Retinopathy of the prematurity (ROP) remains among the leading causes of irreversible but preventable childhood blindness worldwide.

Retinopathy of the prematurity belongs to the group of socially significant diseases due to the fact that the lack of adequate and timely detection and treatment of the disease leads to permanent blindness, disability of the individual and socio-economic consequences. More than 50,000 children worldwide have been blinded by ROP. Many more are expected to be unilaterally blind or with reduced visual acuity. Due to the development of neonatal care, the survival rate of premature babies has increased in recent years. Therefore, understanding the anatomy of these eyes and causes for visual impairment will be crucial for ophthalmologist [1].

Optical coherence tomography (OCT) is a noninvasive, noncontact method that uses low-coherence interferometry to perform high-resolution cross-sectional imaging of tissue morphologic features, providing an “optical biopsy” [2]. Optical coherence tomography enables evaluation of macular anatomy and detection of causes of decreased visual acuity. Few studies have evaluated ROP maculopathy and some are limited by the use of traditional time-domain OCT. Spectral domain optical coherence tomography (SDOCT) provides higher resolution (up to 5 μm) and decreased acquisition time in comparison to the previous time-domain OCT. This is extremely useful while performing OCT examination in uncooperative children. Disturbances in the normal development of fovea in patients with a history of ROP lead to morphological abnormalities, seen by SDOCT. Many factors affect foveal development: prematurity, development of vasculature, foveal tissue elasticity, intraocular pressure, and retinal stretching [3] [4]. Some of them act synergistically. According to Mietz et al. (1992) a more appropriate term is foveal hypoplasia from aplasia because hypoplasia involves both partial and complete lack of structure [5]. Recent studies have shown that SDOCT can be used as a diagnostic aid and prognostic indicator for the foveal hypoplasia [6].

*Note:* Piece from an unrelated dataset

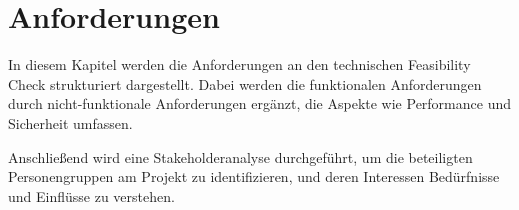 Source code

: \chapter{Anforderungen}\label{Chap:Anforderungen}

In diesem Kapitel werden die Anforderungen an den technischen Feasibility Check strukturiert dargestellt. Dabei werden die funktionalen Anforderungen durch nicht-funktionale Anforderungen ergänzt, die Aspekte wie Performance und Sicherheit umfassen.

Anschließend wird eine Stakeholderanalyse durchgeführt, um die beteiligten Personengruppen am Projekt zu identifizieren, und deren Interessen Bedürfnisse und Einflüsse zu verstehen.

The present study was performed to determine the SDOCT findings in patients with history of ROP.

2. Methods

We evaluated 35 eyes of 18 children with history of any signs of ROP. Twenty-one eyes received treatment for type 1 prethreshold ROP. The others showed spontaneous regression of the disease. Fifteen patients reached stage 3 of prethreshold ROP type 1 with “plus disease” in zone 2, and 6 patients, stage 2 with “plus disease” in zone 2. Sixteen eyes were treated with cryotherapy and 5 eyes were treated with laser therapy. All of them showed regression of the disease. This study was performed in accordance with the Declaration of Helsinki and was approved by the Local Ethics Committee of the participating center. Written informed consent was obtained from both parents of the children after explaining the imaging modality to them and to the child. Inclusion criteria were type 1 and 2 prethreshold ROP, as well as AP-ROP. Patients with stage 4 and 5 ROP were not included. Autorefractometry, best corrected visual acuity, slit-lamp biomicroscopy, dilated pupil indirect fundus examination, and intraocular pressure measurements (using a noncontact tonometer) were performed. Pupils were dilated with three drops of cyclopentolate 1% at intervals of fifteen minutes, and the cycloplegic autorefraction (UNICOS URK-700 autokeratorefractometer) was assessed 30 - 35 minutes after the last drop was instilled. The measurements performed by autokeratorefractometer were repeated at least 5 times, and the average value was recorded for each eye. In addition, the spherical equivalent refraction values (SE = spherical error + 50% of cylindrical error) was calculated from the average refractive error values for each eye. Data regarding gestational age at birth, sex, and history of types of treatment were recorded. Patients were examined once.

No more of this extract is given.